• _What to work on_: Only a number is wanted: how many lines in the listing contain the word "Omega"?

• _Material provided_:
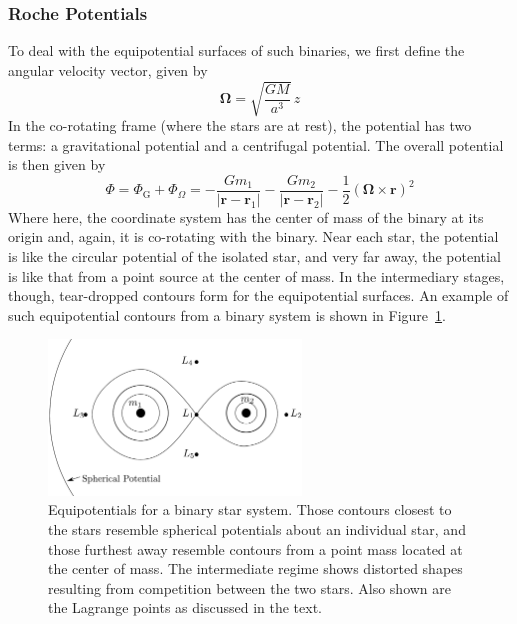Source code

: \documentclass[10pt]{article}
\numberwithin{equation}{section}
\newcommand{\norm}[1]{\left\lvert#1\right\rvert}
\begin{document}
	\subsubsection{Roche Potentials} %
	\label{ssub:roche_potentials}
		To deal with the equipotential surfaces of such binaries, we first define the angular velocity vector, given by
		\begin{equation}
			\label{eq:binaries:7} \bm{\Omega} = \sqrt{\frac{GM}{a^3}}\,\hat{z}
		\end{equation}
		In the co-rotating frame (where the stars are at rest), the potential has two terms: a gravitational potential and a centrifugal potential. The overall potential is then given by
		\begin{equation}
			\label{eq:binaries:8} \Phi = \Phi_{\mathrm{G}} + \Phi_\Omega = -\frac{Gm_1}{\norm{\mathbf{r}-\mathbf{r}_1}} - \frac{G m_2}{\norm{\mathbf{r}-\mathbf{r}_2}} - \frac{1}{2}(\bm{\Omega}\times \mathbf{r})^2
		\end{equation}
		Where here, the coordinate system has the center of mass of the binary at its origin and, again, it is co-rotating with the binary. Near each star, the potential is like the circular potential of the isolated star, and very far away, the potential is like that from a point source at the center of mass. In the intermediary stages, though, tear-dropped contours form for the equipotential surfaces. An example of such equipotential contours from a binary system is shown in Figure~\ref{fig:binaries:2}.
		\begin{figure}[ht]
			\centering
			\includegraphics[width=0.6\textwidth]{figures/roche_potentials.pdf}
			\caption{Equipotentials for a binary star system. Those contours closest to the stars resemble spherical potentials about an individual star, and those furthest away resemble contours from a point mass located at the center of mass. The intermediate regime shows distorted shapes resulting from competition between the two stars. Also shown are the Lagrange points as discussed in the text.}
			\label{fig:binaries:2}
		\end{figure}
\end{document}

• _Your response_: 2